日本にキリスト教が広まらなければならなかったのか。ならないのか。
キリスト教のもっとも良質な部分(この世界は偶然ここにあるのではなく創造されたものであること、その創造者の意志、愛、無償性、信頼、委ね、正義、平和・・・)が人びとに伝わり、人びとの人生がゆたかになることがあれば、それは牧師であるぼくの願うところであるが、そこにはかならずしもキリスト教という看板はなくても構わないのではなかろうか。
「キリスト教徒のほとんどは、完全な善人にも完全な悪人にもなりきれず、迷ったり悩んだりしながら、誰かを愛し、同時に誰かを傷つけ、それぞれの人生を中途半端にもがいて生きてきたのである。
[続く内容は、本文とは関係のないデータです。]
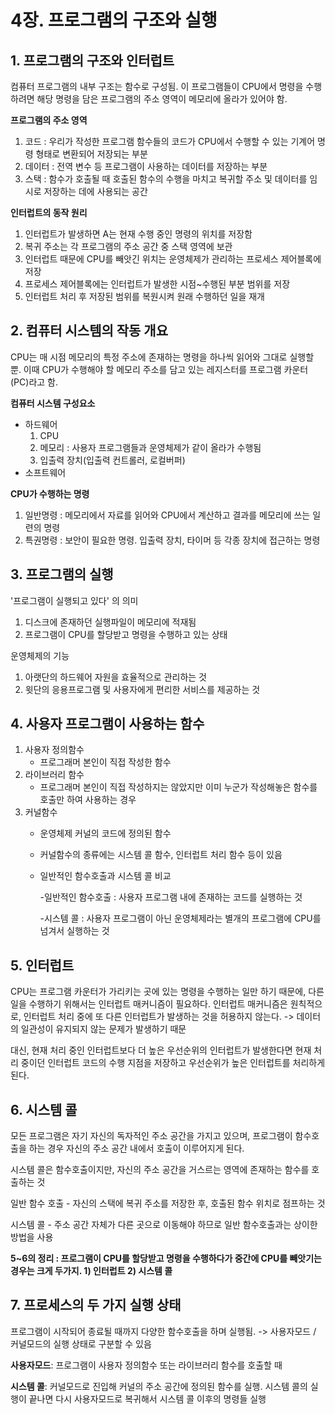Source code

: # 4장. 프로그램의 구조와 실행

## 1. 프로그램의 구조와 인터럽트

컴퓨터 프로그램의 내부 구조는 함수로 구성됨. 이 프로그램들이 CPU에서 명령을 수행하려면 해당 명령을 담은 프로그램의 주소 영역이 메모리에 올라가 있어야 함.

**프로그램의 주소 영역**

1. 코드 : 우리가 작성한 프로그램 함수들의 코드가 CPU에서 수행할 수 있는 기계어 명령 형태로 변환되어 저장되는 부분
2. 데이터 : 전역 변수 등 프로그램이 사용하는 데이터를 저장하는 부분
3. 스택 : 함수가 호출될 때 호출된 함수의 수행을 마치고 복귀할 주소 및 데이터를 임시로 저장하는 데에 사용되는 공간

**인터럽트의 동작 원리**

1. 인터럽트가 발생하면 A는 현재 수행 중인 명령의 위치를 저장함
2. 복귀 주소는 각 프로그램의 주소 공간 중 스택 영역에 보관
3. 인터럽트 때문에 CPU를 빼앗긴 위치는 운영체제가 관리하는 프로세스 제어블록에 저장
4. 프로세스 제어블록에는 인터럽트가 발생한 시점~수행된 부분 범위를 저장
5. 인터럽트 처리 후 저장된 범위를 복원시켜 원래 수행하던 일을 재개

## 2. 컴퓨터 시스템의 작동 개요

CPU는 매 시점 메모리의 특정 주소에 존재하는 명령을 하나씩 읽어와 그대로 실행할 뿐. 이때 CPU가 수행해야 할 메모리 주소를 담고 있는 레지스터를 프로그램 카운터\(PC\)라고 함.

**컴퓨터 시스템 구성요소**

* 하드웨어
  1. CPU
  2. 메모리 : 사용자 프로그램들과 운영체제가 같이 올라가 수행됨
  3. 입출력 장치\(입출력 컨트롤러, 로컬버퍼\)
* 소프트웨어

**CPU가 수행하는 명령**

1. 일반명령 : 메모리에서 자료를 읽어와 CPU에서 계산하고 결과를 메모리에 쓰는 일련의 명령
2. 특권명령 : 보안이 필요한 명령. 입출력 장치, 타이머 등 각종 장치에 접근하는 명령

## 3. 프로그램의 실행

'프로그램이 실행되고 있다' 의 의미

1. 디스크에 존재하던 실행파일이 메모리에 적재됨
2. 프로그램이 CPU를 할당받고 명령을 수행하고 있는 상태

운영체제의 기능

1. 아랫단의 하드웨어 자원을 효율적으로 관리하는 것
2. 윗단의 응용프로그램 및 사용자에게 편리한 서비스를 제공하는 것

## 4. 사용자 프로그램이 사용하는 함수

1. 사용자 정의함수
   * 프로그래머 본인이 직접 작성한 함수
2. 라이브러리 함수
   * 프로그래머 본인이 직접 작성하지는 않았지만 이미 누군가 작성해놓은 함수를 호출만 하여 사용하는 경우
3. 커널함수
   * 운영체제 커널의 코드에 정의된 함수
   * 커널함수의 종류에는 시스템 콜 함수, 인터럽트 처리 함수 등이 있음
   * 일반적인 함수호출과 시스템 콜 비교

     -일반적인 함수호출 : 사용자 프로그램 내에 존재하는 코드를 실행하는 것

     -시스템 콜 : 사용자 프로그램이 아닌 운영체제라는 별개의 프로그램에 CPU를 넘겨서 실행하는 것

## 5. 인터럽트

CPU는 프로그램 카운터가 가리키는 곳에 있는 명령을 수행하는 일만 하기 때문에, 다른 일을 수행하기 위해서는 인터럽트 매커니즘이 필요하다. 인터럽트 매커니즘은 원칙적으로, 인터럽트 처리 중에 또 다른 인터럽트가 발생하는 것을 허용하지 않는다. -&gt; 데이터의 일관성이 유지되지 않는 문제가 발생하기 때문

대신, 현재 처리 중인 인터럽트보다 더 높은 우선순위의 인터럽트가 발생한다면 현재 처리 중이던 인터럽트 코드의 수행 지점을 저장하고 우선순위가 높은 인터럽트를 처리하게 된다.

## 6. 시스템 콜

모든 프로그램은 자기 자신의 독자적인 주소 공간을 가지고 있으며, 프로그램이 함수호출을 하는 경우 자신의 주소 공간 내에서 호출이 이루어지게 된다.

시스템 콜은 함수호출이지만, 자신의 주소 공간을 거스르는 영역에 존재하는 함수를 호출하는 것

일반 함수 호출 - 자신의 스택에 복귀 주소를 저장한 후, 호출된 함수 위치로 점프하는 것

시스템 콜 - 주소 공간 자체가 다른 곳으로 이동해야 하므로 일반 함수호출과는 상이한 방법을 사용

**5~6의 정리 : 프로그램이 CPU를 할당받고 명령을 수행하다가 중간에 CPU를 빼앗기는 경우는 크게 두가지. 1\) 인터럽트 2\) 시스템 콜**

## 7. 프로세스의 두 가지 실행 상태

프로그램이 시작되어 종료될 때까지 다양한 함수호출을 하며 실행됨. -&gt; 사용자모드 / 커널모드의 실행 상태로 구분할 수 있음

**사용자모드**: 프로그램이 사용자 정의함수 또는 라이브러리 함수를 호출할 때

**시스템 콜**: 커널모드로 진입해 커널의 주소 공간에 정의된 함수를 실행. 시스템 콜의 실행이 끝나면 다시 사용자모드로 복귀해서 시스템 콜 이후의 명령들 실행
キリスト教は、全体として見るならば、人間というもののいかんともしがたい現実を示す壮大な実例だとも言える」(p.10)。
人間はほんとうにすばらしいものであるという現実を示す例もキリスト教の中には少なくないと思うが(むろん、キリスト教の外にもそのような例は無数にある)、上の引用も、その通りだと思う。
明治初期の「キリスト教は、士族の倫理的背景をなしていた儒教も、庶民の生活とも不可分な天神地祇の祭りも、そして仏教も、みな偶像崇拝として排斥しようとした」(p.170)。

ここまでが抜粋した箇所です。